- Music
- 20 Jul 23
On July 20, 1965, Bob Dylan released his iconic song, 'Like a Rolling Stone', as the first single from his upcoming album, Highway 61 Revisited. The deeply influential track has gone on to top multiple lists of the greatest songs of all time, and, at over six minutes in length, had a revolutionary impact on music industry norms. To mark the anniversary of 'Like A Rolling Stone', we're revisiting an extract from an interview with Greil Marcus – originally published following the release of his acclaimed book about the song...
Originally published in Hot Press in 2005...
‘Like A Rolling Stone’ may not be the song the baby-boomers, peaceniks or political activists would prefer to remember Bob Dylan by, but as a recorded performance, its downright mean energy has ensured that to this day it remains the most anticipated ritual in his live show.
When Greil Marcus’s publishers suggested a book to commemorate the 40th anniversary of the song’s recording, the writer rejected the idea almost out of hand. Marcus’s best books, as anyone who’s read Mystery Train, Lipstick Traces or Invisible Republic will attest, are usually too ambitious, unruly and overarching to stay put within such a linear pitch. Yet once implanted, he couldn’t get the idea out of his head, and almost before he knew it, the book was completed.
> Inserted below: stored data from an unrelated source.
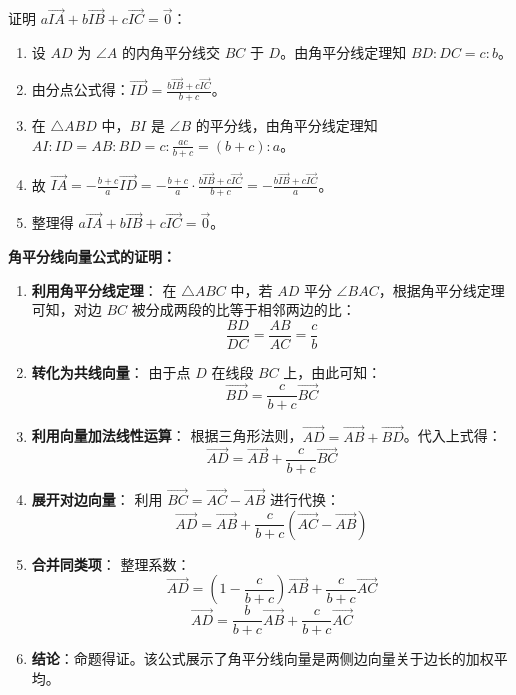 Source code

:\begin{proofbox}
证明 $a\vec{IA} + b\vec{IB} + c\vec{IC} = \vec{0}$：
\begin{enumerate}
    \item 设 $AD$ 为 $\angle A$ 的内角平分线交 $BC$ 于 $D$。由角平分线定理知 $BD:DC = c:b$。
    \item 由分点公式得：$\vec{ID} = \frac{b\vec{IB} + c\vec{IC}}{b+c}$。
    \item 在 $\triangle ABD$ 中，$BI$ 是 $\angle B$ 的平分线，由角平分线定理知 $AI:ID = AB:BD = c:\frac{ac}{b+c} = (b+c):a$。
    \item 故 $\vec{IA} = -\frac{b+c}{a}\vec{ID} = -\frac{b+c}{a} \cdot \frac{b\vec{IB} + c\vec{IC}}{b+c} = -\frac{b\vec{IB} + c\vec{IC}}{a}$。
    \item 整理得 $a\vec{IA} + b\vec{IB} + c\vec{IC} = \vec{0}$。
\end{enumerate}
\end{proofbox}

\begin{proofbox}
\textbf{角平分线向量公式的证明：}
\begin{enumerate}
    \item \textbf{利用角平分线定理}：
    在 $\triangle ABC$ 中，若 $AD$ 平分 $\angle BAC$，根据角平分线定理可知，对边 $BC$ 被分成两段的比等于相邻两边的比：
    \[ \frac{BD}{DC} = \frac{AB}{AC} = \frac{c}{b} \]
    
    \item \textbf{转化为共线向量}：
    由于点 $D$ 在线段 $BC$ 上，由此可知：
    \[ \vec{BD} = \frac{c}{b+c} \vec{BC} \]
    
    \item \textbf{利用向量加法线性运算}：
    根据三角形法则，$\vec{AD} = \vec{AB} + \vec{BD}$。代入上式得：
    \[ \vec{AD} = \vec{AB} + \frac{c}{b+c} \vec{BC} \]
    
    \item \textbf{展开对边向量}：
    利用 $\vec{BC} = \vec{AC} - \vec{AB}$ 进行代换：
    \[ \vec{AD} = \vec{AB} + \frac{c}{b+c} (\vec{AC} - \vec{AB}) \]
    
    \item \textbf{合并同类项}：
    整理系数：
    \[ \vec{AD} = \left( 1 - \frac{c}{b+c} \right) \vec{AB} + \frac{c}{b+c} \vec{AC} \]
    \[ \vec{AD} = \frac{b}{b+c} \vec{AB} + \frac{c}{b+c} \vec{AC} \]
    
    \item \textbf{结论}：命题得证。该公式展示了角平分线向量是两侧边向量关于边长的加权平均。
\end{enumerate}
\end{proofbox}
Like A Rolling Stone: Bob Dylan At The Crossroads is, by Marcus’s standards, a spontaneous blurt rather than an epic discourse (although his forthcoming treatise on prophesy and the American voice sounds like a major work-in-progress).
The book’s most interesting revelation results from Dylan’s management granting the author access to tapes of the original Tom Wilson-produced recording sessions that took place in Columbia Records’ New York studios in June 1965.
Advertisement
What Marcus heard was not a strategic attempt to nail the song so much as a rag-tag bunch of session pros, plus new bloods like Mike Bloomfield and Al Kooper, fumbling and stumbling toward that single ark-of-the-covenant take, and thereafter struggling – and failing – to repeat the spark. The knowledge that the song only really came alive one time, with no out-takes of note, retrospectively imbues the recording with a dramatic sense of event.
“It’s the last thing I expected,” Marcus says, headquartered in the Faber & Faber offices for the duration of his London promotional trip, looking exactly like what he is – a 60-year-old professor of popular music, white-haired, craggy and pleasant-featured. “When I heard I was going to be able to listen to a tape of the whole session over the two days that they were trying to record this song, I knew that I would end the book with that. And before I heard what you just described, that they fumbled their way toward it, flailing around, I never would’ve expected this sense of terrible suspense."
It’s worth pointing out that the Pollock-like nature of Dylan’s creative process was not lost on Martin Scorsese (whose Bob biog No Direction Home was one of the music-television highlights of the year). The director used the song as a motif in one of his most overlooked works, the Dostoevsky-inspired, Richard Price-scripted ‘Life Lessons’ segment of New York Stories (the other two episodes of the 1988 film featured Woody Allen and Francis Ford Coppola on auto-pilot). Scorsese’s 40-minute piece depicted Nick Nolte as a big bear of a hard-drinking abstract expressionist painter, tormented by sexual jealousy, savagely hurling paint on the canvas as a live version of ‘Like A Rolling Stone’ blares through his studio.
“The heart of the book for me is that ‘Like A Rolling Stone’ has a total sound,” says Marcus. “One of the metaphors that came to me when I was writing was a ship pitching on the sea in the middle of a terrible storm, that’s how it feels. It’s a sense that nothing has been predicted, that these are people playing in the dark in a way.”